Mrs. Bailey plans to bring about 30 different types of sauces for visitors to sample. She will be selling gift baskets wrapped in hot-pepper-decorated cellophane and filled with sauces, hot peanuts, candies and other goodies. One basket, made by disabled workers at the Providence Center in Arnold, comes with chips and a salsa bowl.
Mrs. Bailey said the family's passion for peppers began about eight years ago as a hobby for her parents, who own the Starboard, a boardwalk restaurant where they hold Bloody Mary smorgasbords on the weekends.
They eventually began collecting hot sauces and vodkas and got the idea for Peppers when customers said they liked the drinks, but wanted to have the sauces.

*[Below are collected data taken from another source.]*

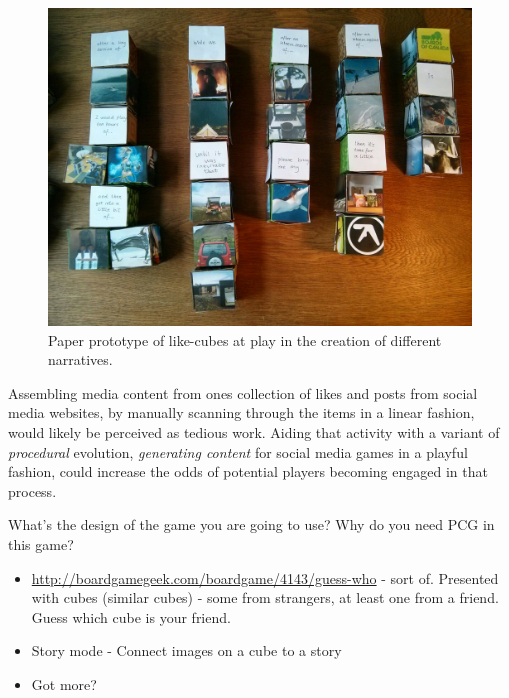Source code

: \documentclass[]{article}
\begin{document}
\begin{figure}[h!]
	\centerline{\includegraphics[width=\textwidth]{IMG_20141029_110139.jpg}}
	\caption{Paper prototype of like-cubes at play in the creation of different narratives.}
	\label{fig:narratives}
\end{figure}

Assembling media content from ones collection of likes and posts from social media websites, by manually scanning through the items in a linear fashion, would likely be perceived as tedious work.  Aiding that activity with a variant of \textit{procedural} evolution, \textit{generating content} for social media games in a playful fashion, could increase the odds of potential players becoming engaged in that process.


\begin{framed}
What’s the design of the game you are going to use? Why do you need PCG in this game?
\end{framed}
\begin{itemize}
\item \href{Guess who}{http://boardgamegeek.com/boardgame/4143/guess-who} - sort of. Presented with cubes (similar cubes) - some from strangers, at least one from a friend. Guess which cube is your friend.
\item Story mode - Connect images on a cube to a story
\item Got more?
\end{itemize}

\end{document}
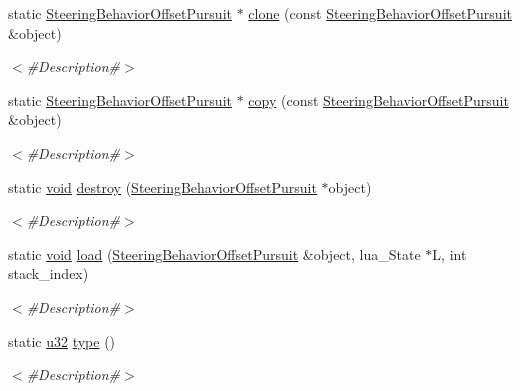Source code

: \begin{DoxyCompactItemize}
static \mbox{\hyperlink{classnjli_1_1_steering_behavior_offset_pursuit}{Steering\+Behavior\+Offset\+Pursuit}} $\ast$ \mbox{\hyperlink{classnjli_1_1_steering_behavior_offset_pursuit_a480c07a4694dcc7dbefbb698d5d22a76}{clone}} (const \mbox{\hyperlink{classnjli_1_1_steering_behavior_offset_pursuit}{Steering\+Behavior\+Offset\+Pursuit}} \&object)
\begin{DoxyCompactList}\small\item\em $<$\#\+Description\#$>$ \end{DoxyCompactList}\item 
static \mbox{\hyperlink{classnjli_1_1_steering_behavior_offset_pursuit}{Steering\+Behavior\+Offset\+Pursuit}} $\ast$ \mbox{\hyperlink{classnjli_1_1_steering_behavior_offset_pursuit_a37e95a44ceacb1e5cbcf2b496743db3f}{copy}} (const \mbox{\hyperlink{classnjli_1_1_steering_behavior_offset_pursuit}{Steering\+Behavior\+Offset\+Pursuit}} \&object)
\begin{DoxyCompactList}\small\item\em $<$\#\+Description\#$>$ \end{DoxyCompactList}\item 
static \mbox{\hyperlink{_thread_8h_af1e856da2e658414cb2456cb6f7ebc66}{void}} \mbox{\hyperlink{classnjli_1_1_steering_behavior_offset_pursuit_abe5f7e51560e93559d731e707a5603ad}{destroy}} (\mbox{\hyperlink{classnjli_1_1_steering_behavior_offset_pursuit}{Steering\+Behavior\+Offset\+Pursuit}} $\ast$object)
\begin{DoxyCompactList}\small\item\em $<$\#\+Description\#$>$ \end{DoxyCompactList}\item 
static \mbox{\hyperlink{_thread_8h_af1e856da2e658414cb2456cb6f7ebc66}{void}} \mbox{\hyperlink{classnjli_1_1_steering_behavior_offset_pursuit_afc6402dae3350adee0ea1e0a3380c573}{load}} (\mbox{\hyperlink{classnjli_1_1_steering_behavior_offset_pursuit}{Steering\+Behavior\+Offset\+Pursuit}} \&object, lua\+\_\+\+State $\ast$L, int stack\+\_\+index)
\begin{DoxyCompactList}\small\item\em $<$\#\+Description\#$>$ \end{DoxyCompactList}\item 
static \mbox{\hyperlink{_util_8h_a10e94b422ef0c20dcdec20d31a1f5049}{u32}} \mbox{\hyperlink{classnjli_1_1_steering_behavior_offset_pursuit_a23f3c1239ab265f2bb615d87fae18189}{type}} ()
\begin{DoxyCompactList}\small\item\em $<$\#\+Description\#$>$ \end{DoxyCompactList}\end{DoxyCompactItemize}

Today they have more than 2,400 different kinds of hot sauce -- the largest collection in the world, according to Chili Pepper magazine.
"We have chili-heads coming from all over to taste these sauces," said Chip Hearn, Mrs. Bailey's brother.
"People are absolutely addicted to it. It's a riot," Mrs. Bailey agreed.
According to Mr. Hearn, the addiction is not only in people's minds.
A chemical in peppers causes the brain to think the mouth is being burned, and the brain releases endorphins to ease the pain.
"You feel the hot of the pepper, and you sweat a little bit, and then you feel really good," said Mr. Hearn. "You can become addicted to the endorphin rush you get."
The Ulmstead Showcase Craft Show will be at the barn on Lynch Road 9 a.m. to 7 p.m. Saturday and 11 a.m. to 7 p.m. Sunday.